Bunlar genelde Hıristiyanlığı kabul ettiler. XIV.yy.da Anadolu üzerinden gelen
Türk boyları ile burada buluştular.
Bugün
Rumeli'de Peçenekler'in pek bir izi kalmamıştır. Gagavuz (Gökoğuzlar) denilen
Hıristiyan Türkler ise Moldavya, Romanya ve Bulgaristan gibi ülkelerde
yaşamaktadırlar. Rodoplar, Plevne ve Batı Trakya'da yaşayan Müslüman
Pomaklar'ın ise Kuman Türkleri'nin soyundan geldikleri kabul edilir. Ruslar
Kumanlar'a 'sarışınlar' anlamında 'Polovestler' demişlerdir.
Selçuklu
Sultanı II. İzzettin Keykavus; kardeşi Rükneddin'in ve Moğol İmparatoru
Hülagü'nün baskılarından dolayı 1262 de kalabalık maiyeti ile birlikte Bizans'a
sığınır ve Kostantinopolis'e gider. Ancak tutsak muamelesi görür. Bir müddet
sonra Kırım Han'ı Berke'nin kuvvetleri tarafından buradan alınarak Dobruca
bölgesine götürülür. Karadeniz'in batı kıyılarında yaşamasına izin verilir. Kırım
(Altınordu) Han'ı Berke'nin kız kardeşi ile evlenerek buralarda yaşam sürer.
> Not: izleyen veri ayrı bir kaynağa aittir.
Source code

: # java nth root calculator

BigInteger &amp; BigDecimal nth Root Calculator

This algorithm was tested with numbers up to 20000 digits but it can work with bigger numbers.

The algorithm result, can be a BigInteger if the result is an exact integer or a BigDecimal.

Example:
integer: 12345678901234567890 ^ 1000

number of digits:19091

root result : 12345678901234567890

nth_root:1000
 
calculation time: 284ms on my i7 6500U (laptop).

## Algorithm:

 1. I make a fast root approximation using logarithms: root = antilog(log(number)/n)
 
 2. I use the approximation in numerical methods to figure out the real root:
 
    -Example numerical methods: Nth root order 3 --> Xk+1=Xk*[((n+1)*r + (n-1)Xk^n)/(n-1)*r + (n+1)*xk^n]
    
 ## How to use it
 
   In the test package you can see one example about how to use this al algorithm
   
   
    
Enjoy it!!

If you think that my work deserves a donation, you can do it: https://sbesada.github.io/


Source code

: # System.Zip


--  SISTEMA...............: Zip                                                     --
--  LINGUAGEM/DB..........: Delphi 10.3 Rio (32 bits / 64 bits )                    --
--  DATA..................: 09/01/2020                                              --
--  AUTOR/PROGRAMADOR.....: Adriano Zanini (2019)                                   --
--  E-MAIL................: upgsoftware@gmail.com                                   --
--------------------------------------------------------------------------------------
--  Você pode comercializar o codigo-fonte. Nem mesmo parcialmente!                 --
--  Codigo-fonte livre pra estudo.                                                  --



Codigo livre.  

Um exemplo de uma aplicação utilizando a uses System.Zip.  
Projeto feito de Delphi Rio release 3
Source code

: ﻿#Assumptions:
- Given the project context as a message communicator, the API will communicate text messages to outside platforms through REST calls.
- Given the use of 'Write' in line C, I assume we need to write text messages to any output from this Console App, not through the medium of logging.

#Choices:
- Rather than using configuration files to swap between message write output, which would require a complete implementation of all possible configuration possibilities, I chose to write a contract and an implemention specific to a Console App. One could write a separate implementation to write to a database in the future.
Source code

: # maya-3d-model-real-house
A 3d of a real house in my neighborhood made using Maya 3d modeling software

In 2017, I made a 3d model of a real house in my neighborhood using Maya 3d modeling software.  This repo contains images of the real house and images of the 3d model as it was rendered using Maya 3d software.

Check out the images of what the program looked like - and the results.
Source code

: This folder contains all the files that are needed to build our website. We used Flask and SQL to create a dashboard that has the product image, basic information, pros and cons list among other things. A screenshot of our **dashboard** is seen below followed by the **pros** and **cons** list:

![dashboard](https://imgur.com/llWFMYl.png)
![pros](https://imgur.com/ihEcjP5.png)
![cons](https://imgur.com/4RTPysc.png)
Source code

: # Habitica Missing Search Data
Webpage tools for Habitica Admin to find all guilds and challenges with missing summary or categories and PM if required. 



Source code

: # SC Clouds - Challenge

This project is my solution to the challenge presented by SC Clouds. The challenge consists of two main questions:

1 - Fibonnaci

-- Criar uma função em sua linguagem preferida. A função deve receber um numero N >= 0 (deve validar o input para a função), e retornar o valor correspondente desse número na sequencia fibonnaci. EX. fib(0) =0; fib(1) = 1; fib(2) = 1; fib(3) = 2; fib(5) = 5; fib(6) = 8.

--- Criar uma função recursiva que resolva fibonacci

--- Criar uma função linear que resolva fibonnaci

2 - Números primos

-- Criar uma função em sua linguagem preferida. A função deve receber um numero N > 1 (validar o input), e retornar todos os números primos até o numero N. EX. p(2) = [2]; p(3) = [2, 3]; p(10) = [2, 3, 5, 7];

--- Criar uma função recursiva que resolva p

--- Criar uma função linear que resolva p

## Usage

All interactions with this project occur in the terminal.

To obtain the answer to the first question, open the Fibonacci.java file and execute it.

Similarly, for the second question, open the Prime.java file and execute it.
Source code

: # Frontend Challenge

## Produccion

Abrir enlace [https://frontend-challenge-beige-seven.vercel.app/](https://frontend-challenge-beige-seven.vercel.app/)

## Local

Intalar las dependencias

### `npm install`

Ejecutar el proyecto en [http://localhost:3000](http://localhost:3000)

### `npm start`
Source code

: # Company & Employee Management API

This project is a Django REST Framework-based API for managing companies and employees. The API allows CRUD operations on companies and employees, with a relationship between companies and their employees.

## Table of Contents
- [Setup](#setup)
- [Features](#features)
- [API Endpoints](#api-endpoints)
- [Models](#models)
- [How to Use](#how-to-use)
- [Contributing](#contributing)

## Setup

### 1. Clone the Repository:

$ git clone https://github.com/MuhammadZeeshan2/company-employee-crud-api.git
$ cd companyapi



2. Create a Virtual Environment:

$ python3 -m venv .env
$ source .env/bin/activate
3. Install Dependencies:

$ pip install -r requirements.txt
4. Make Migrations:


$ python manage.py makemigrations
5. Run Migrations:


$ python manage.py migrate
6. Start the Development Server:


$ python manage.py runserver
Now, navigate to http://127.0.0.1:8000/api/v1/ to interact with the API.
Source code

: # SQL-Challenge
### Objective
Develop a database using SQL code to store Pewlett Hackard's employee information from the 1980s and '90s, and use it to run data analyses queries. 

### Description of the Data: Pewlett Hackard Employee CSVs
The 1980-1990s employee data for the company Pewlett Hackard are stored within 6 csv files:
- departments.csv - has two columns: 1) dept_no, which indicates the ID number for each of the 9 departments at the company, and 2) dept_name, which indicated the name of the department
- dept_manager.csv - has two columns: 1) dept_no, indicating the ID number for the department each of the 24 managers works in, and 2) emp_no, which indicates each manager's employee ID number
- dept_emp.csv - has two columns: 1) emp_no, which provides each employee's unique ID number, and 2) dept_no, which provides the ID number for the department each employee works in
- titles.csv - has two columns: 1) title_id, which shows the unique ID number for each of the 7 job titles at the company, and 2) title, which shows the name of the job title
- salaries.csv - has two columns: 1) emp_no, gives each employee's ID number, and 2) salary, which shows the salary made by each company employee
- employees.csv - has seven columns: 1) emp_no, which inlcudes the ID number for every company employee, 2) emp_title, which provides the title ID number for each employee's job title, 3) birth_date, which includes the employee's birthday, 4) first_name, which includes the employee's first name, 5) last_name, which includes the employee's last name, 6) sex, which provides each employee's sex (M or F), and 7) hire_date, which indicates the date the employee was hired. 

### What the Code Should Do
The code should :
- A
1279//80 de vefat eder. Yine Selçuklular zamanında Sarı Saltuk adında bir
Müslüman derviş, kalabalık çevresi ile Rumeli'ye geçerek, Dobruca ile Deliorman
taraflarında İslamiyeti tanıtmaya ve yaymaya çalışır. Anlaşılacağı gibi Osmanlı
Türkleri henüz daha Rumeli'ye geçmeden çok önce buralarda hatırı sayılır bir
Türk ve Tatar nüfus barınıyordu!.
OSMANLI
DÖNEMİNDE BULGARİSTAN'LA İLİŞKİLER
Bulgar Türkleri ile ilk temas, Osmanlıların Rumeli'ye geçip, Edirne
ve Filibe'yi almaları ile başlamıştır. 1365 yılında Bulgar devleti parçalandı.
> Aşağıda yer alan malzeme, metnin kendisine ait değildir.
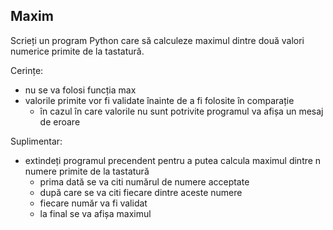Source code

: Maxim
--
Scrieți un program Python care să calculeze maximul dintre două valori numerice primite de la tastatură.

Cerințe:

* nu se va folosi funcția max
* valorile primite vor fi validate înainte de a fi folosite în comparație
    * în cazul în care valorile nu sunt potrivite programul va afișa un mesaj de eroare

Suplimentar:

* extindeți programul precendent pentru a putea calcula maximul dintre n numere primite de la tastatură
    * prima dată se va citi numărul de numere acceptate
    * după care se va citi fiecare dintre aceste numere
    * fiecare număr va fi validat
    * la final se va afișa maximul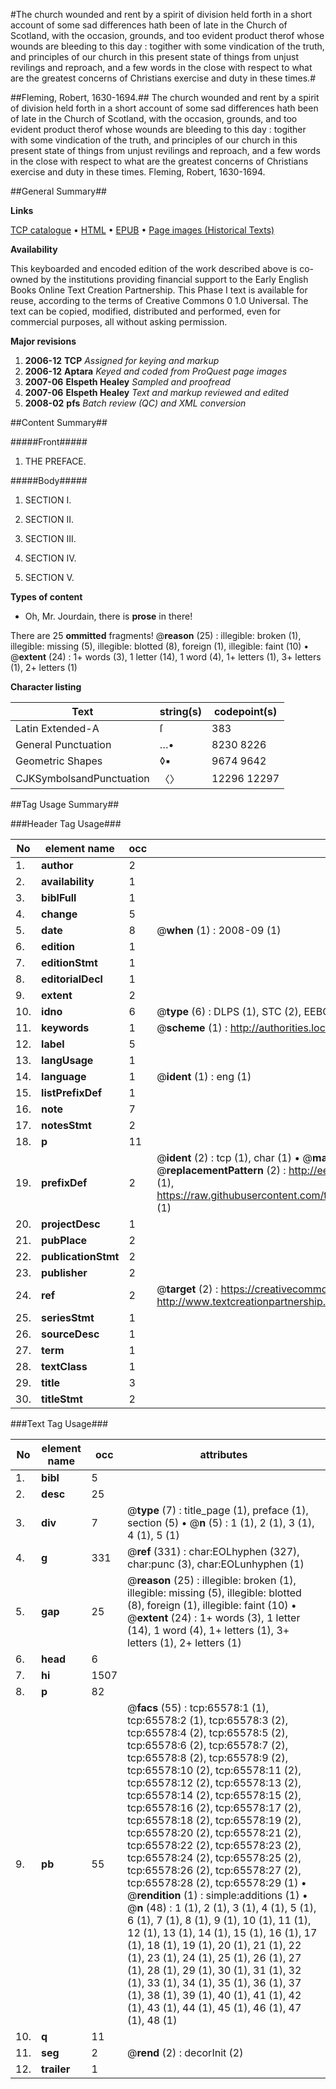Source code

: #The church wounded and rent by a spirit of division held forth in a short account of some sad differences hath been of late in the Church of Scotland, with the occasion, grounds, and too evident product therof whose wounds are bleeding to this day : togither with some vindication of the truth, and principles of our church in this present state of things from unjust revilings and reproach, and a few words in the close with respect to what are the greatest concerns of Christians exercise and duty in these times.#

##Fleming, Robert, 1630-1694.##
The church wounded and rent by a spirit of division held forth in a short account of some sad differences hath been of late in the Church of Scotland, with the occasion, grounds, and too evident product therof whose wounds are bleeding to this day : togither with some vindication of the truth, and principles of our church in this present state of things from unjust revilings and reproach, and a few words in the close with respect to what are the greatest concerns of Christians exercise and duty in these times.
Fleming, Robert, 1630-1694.

##General Summary##

**Links**

[TCP catalogue](http://www.ota.ox.ac.uk/tcp/)  • 
[HTML](http://tei.it.ox.ac.uk/tcp/Texts-HTML/free/A39/A39752.html)  • 
[EPUB](http://tei.it.ox.ac.uk/tcp/Texts-EPUB/free/A39/A39752.epub) • 
[Page images (Historical Texts)](https://data.historicaltexts.jisc.ac.uk/view?pubId=eebo-12676733e&pageId=eebo-12676733e-65578-1)

**Availability**

This keyboarded and encoded edition of the
	       work described above is co-owned by the institutions
	       providing financial support to the Early English Books
	       Online Text Creation Partnership. This Phase I text is
	       available for reuse, according to the terms of Creative
	       Commons 0 1.0 Universal. The text can be copied,
	       modified, distributed and performed, even for
	       commercial purposes, all without asking permission.

**Major revisions**

1. __2006-12__ __TCP__ *Assigned for keying and markup*
1. __2006-12__ __Aptara__ *Keyed and coded from ProQuest page images*
1. __2007-06__ __Elspeth Healey__ *Sampled and proofread*
1. __2007-06__ __Elspeth Healey__ *Text and markup reviewed and edited*
1. __2008-02__ __pfs__ *Batch review (QC) and XML conversion*

##Content Summary##

#####Front#####

1. THE
PREFACE.

#####Body#####

1. SECTION I.

1. SECTION II.

1. SECTION III.

1. SECTION IV.

1. SECTION V.

**Types of content**

  * Oh, Mr. Jourdain, there is **prose** in there!

There are 25 **ommitted** fragments! 
 @__reason__ (25) : illegible: broken (1), illegible: missing (5), illegible: blotted (8), foreign (1), illegible: faint (10)  •  @__extent__ (24) : 1+ words (3), 1 letter (14), 1 word (4), 1+ letters (1), 3+ letters (1), 2+ letters (1)

**Character listing**


|Text|string(s)|codepoint(s)|
|---|---|---|
|Latin Extended-A|ſ|383|
|General Punctuation|…•|8230 8226|
|Geometric Shapes|◊▪|9674 9642|
|CJKSymbolsandPunctuation|〈〉|12296 12297|

##Tag Usage Summary##

###Header Tag Usage###

|No|element name|occ|attributes|
|---|---|---|---|
|1.|__author__|2||
|2.|__availability__|1||
|3.|__biblFull__|1||
|4.|__change__|5||
|5.|__date__|8| @__when__ (1) : 2008-09 (1)|
|6.|__edition__|1||
|7.|__editionStmt__|1||
|8.|__editorialDecl__|1||
|9.|__extent__|2||
|10.|__idno__|6| @__type__ (6) : DLPS (1), STC (2), EEBO-CITATION (1), OCLC (1), VID (1)|
|11.|__keywords__|1| @__scheme__ (1) : http://authorities.loc.gov/ (1)|
|12.|__label__|5||
|13.|__langUsage__|1||
|14.|__language__|1| @__ident__ (1) : eng (1)|
|15.|__listPrefixDef__|1||
|16.|__note__|7||
|17.|__notesStmt__|2||
|18.|__p__|11||
|19.|__prefixDef__|2| @__ident__ (2) : tcp (1), char (1)  •  @__matchPattern__ (2) : ([0-9\-]+):([0-9IVX]+) (1), (.+) (1)  •  @__replacementPattern__ (2) : http://eebo.chadwyck.com/downloadtiff?vid=$1&page=$2 (1), https://raw.githubusercontent.com/textcreationpartnership/Texts/master/tcpchars.xml#$1 (1)|
|20.|__projectDesc__|1||
|21.|__pubPlace__|2||
|22.|__publicationStmt__|2||
|23.|__publisher__|2||
|24.|__ref__|2| @__target__ (2) : https://creativecommons.org/publicdomain/zero/1.0/ (1), http://www.textcreationpartnership.org/docs/. (1)|
|25.|__seriesStmt__|1||
|26.|__sourceDesc__|1||
|27.|__term__|1||
|28.|__textClass__|1||
|29.|__title__|3||
|30.|__titleStmt__|2||


###Text Tag Usage###

|No|element name|occ|attributes|
|---|---|---|---|
|1.|__bibl__|5||
|2.|__desc__|25||
|3.|__div__|7| @__type__ (7) : title_page (1), preface (1), section (5)  •  @__n__ (5) : 1 (1), 2 (1), 3 (1), 4 (1), 5 (1)|
|4.|__g__|331| @__ref__ (331) : char:EOLhyphen (327), char:punc (3), char:EOLunhyphen (1)|
|5.|__gap__|25| @__reason__ (25) : illegible: broken (1), illegible: missing (5), illegible: blotted (8), foreign (1), illegible: faint (10)  •  @__extent__ (24) : 1+ words (3), 1 letter (14), 1 word (4), 1+ letters (1), 3+ letters (1), 2+ letters (1)|
|6.|__head__|6||
|7.|__hi__|1507||
|8.|__p__|82||
|9.|__pb__|55| @__facs__ (55) : tcp:65578:1 (1), tcp:65578:2 (1), tcp:65578:3 (2), tcp:65578:4 (2), tcp:65578:5 (2), tcp:65578:6 (2), tcp:65578:7 (2), tcp:65578:8 (2), tcp:65578:9 (2), tcp:65578:10 (2), tcp:65578:11 (2), tcp:65578:12 (2), tcp:65578:13 (2), tcp:65578:14 (2), tcp:65578:15 (2), tcp:65578:16 (2), tcp:65578:17 (2), tcp:65578:18 (2), tcp:65578:19 (2), tcp:65578:20 (2), tcp:65578:21 (2), tcp:65578:22 (2), tcp:65578:23 (2), tcp:65578:24 (2), tcp:65578:25 (2), tcp:65578:26 (2), tcp:65578:27 (2), tcp:65578:28 (2), tcp:65578:29 (1)  •  @__rendition__ (1) : simple:additions (1)  •  @__n__ (48) : 1 (1), 2 (1), 3 (1), 4 (1), 5 (1), 6 (1), 7 (1), 8 (1), 9 (1), 10 (1), 11 (1), 12 (1), 13 (1), 14 (1), 15 (1), 16 (1), 17 (1), 18 (1), 19 (1), 20 (1), 21 (1), 22 (1), 23 (1), 24 (1), 25 (1), 26 (1), 27 (1), 28 (1), 29 (1), 30 (1), 31 (1), 32 (1), 33 (1), 34 (1), 35 (1), 36 (1), 37 (1), 38 (1), 39 (1), 40 (1), 41 (1), 42 (1), 43 (1), 44 (1), 45 (1), 46 (1), 47 (1), 48 (1)|
|10.|__q__|11||
|11.|__seg__|2| @__rend__ (2) : decorInit (2)|
|12.|__trailer__|1||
Kralın, iki oğlundan biri Vidin ve Batı Bulgaristan'ı, diğer oğlu da Bulgar Krallığı'nın merkezi Tırnova, Orta
Bulgaristan ile Silistre, Niğbolu, Yanbolu, Sofya'ya hakim oldu.
Şişman,
kardeşi ile yaptığı mücadelede, Osmanlılardan yardım istedi. Kralın kızkardeşi
Mara, I. Murat'a eş olarak verildi. Böylece yakın temas ve akrabalık kuruldu. O
sırada Macar Kralı Layoş 1365 yılında Vidin'i alarak 200 bin Bulgar'ı
Katolikleştirdi.
Bu
günkü Bulgaristan'a asıl Osmanlı fütühatı Sultan I. Murat zamanında başladı.
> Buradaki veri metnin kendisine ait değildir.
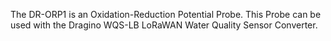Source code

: The DR-ORP1 is an Oxidation-Reduction Potential Probe. This Probe can be used with the Dragino WQS-LB LoRaWAN Water Quality Sensor Converter.

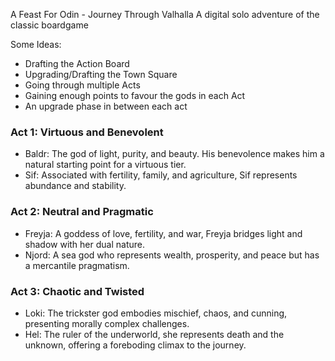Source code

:A Feast For Odin - Journey Through Valhalla
A digital solo adventure of the classic boardgame

Some Ideas:
- Drafting the Action Board
- Upgrading/Drafting the Town Square
- Going through multiple Acts
- Gaining enough points to favour the gods in each Act
- An upgrade phase in between each act 

### Act 1: Virtuous and Benevolent
- Baldr: The god of light, purity, and beauty. His benevolence makes him a natural starting point for a virtuous tier.
- Sif: Associated with fertility, family, and agriculture, Sif represents abundance and stability.
### Act 2: Neutral and Pragmatic
- Freyja: A goddess of love, fertility, and war, Freyja bridges light and shadow with her dual nature.
- Njord: A sea god who represents wealth, prosperity, and peace but has a mercantile pragmatism.
### Act 3: Chaotic and Twisted
- Loki: The trickster god embodies mischief, chaos, and cunning, presenting morally complex challenges.
- Hel: The ruler of the underworld, she represents death and the unknown, offering a foreboding climax to the journey.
Edirne'nin fethi sırasında, Meriç vadisine hakim Çirmen kalesi alındı. Ardından
Timurtaş Paşa Yanbolu'yu, Lala Şahin Paşa Zağra ve civarını fethetti.
Fethedilen yerlere Anadolu'dan aşiretler göçürülerek Müslüman Türk nüfusu
yerleştirildi. Çirmen, Hasköy, Çırpan, Akçakızanlık, Yeni Zağra, Eynepazar ve
Tekridağ'ı içine alan Çirmen Sancağı kuruldu. 1530 yılında nüfusun % 88'i (35
bin) Müslüman Türk, % 12'si de (5 bin) Bulgar, Rum ve diğer Hıristiyanlardan
meydana geliyordu. Sultan IV. Murat zamanında nüfusun % 87'si (59 bin) Müslüman
Türk, % 13'ü (9 bin) Bulgar ve diğer Hıristiyanlardan oluşuyordu.
Buralar
akıncı üsleri haline getirilmişti. Akıncı beylerinden Lala Şahin Paşa ile
Timurtaş Paşa Bosna'ya kadar akınlar düzenlemişlerdir. Neşri Mehmet Efendi ile
Hoca Sadeddin Efendi'nin tarih kitaplarında bildirdiklerine göre Lala Şahin
Paşa'nın, Aşıkpaşazade'nin yazdıklarına göre ise Timurtaş Paşa'nın emrindeki
Türk kuvvetleri, 1388 yılında yapılan Bosna akını sırasında Bosna kralı Tvartko
ve Sırp Despotu Lazar kumandasındaki 30 bin kişilik müttefik kuvvetlerince
Ploşnikte pusuya düşürülür. 15-20 bin akıncı, şehit olur. Bu olaydan güç alan
Hıristiyanlar, Türkleri Balkanlardan atmak için geniş çaplı bir ittifak
yaparlar. Sırp, Bulgar, Eflak, Boşnak, Arnavut, Macar, Buğdan, Çek ve Bosna
kralları Osmanlı'ya karşı birleşirler. Sultan I. Murat bu ittifakı bozmak ve
Bulgarları saf dışı etmek üzere Çandarlı Ali Paşa'yı Bulgaristan'a gönderdi.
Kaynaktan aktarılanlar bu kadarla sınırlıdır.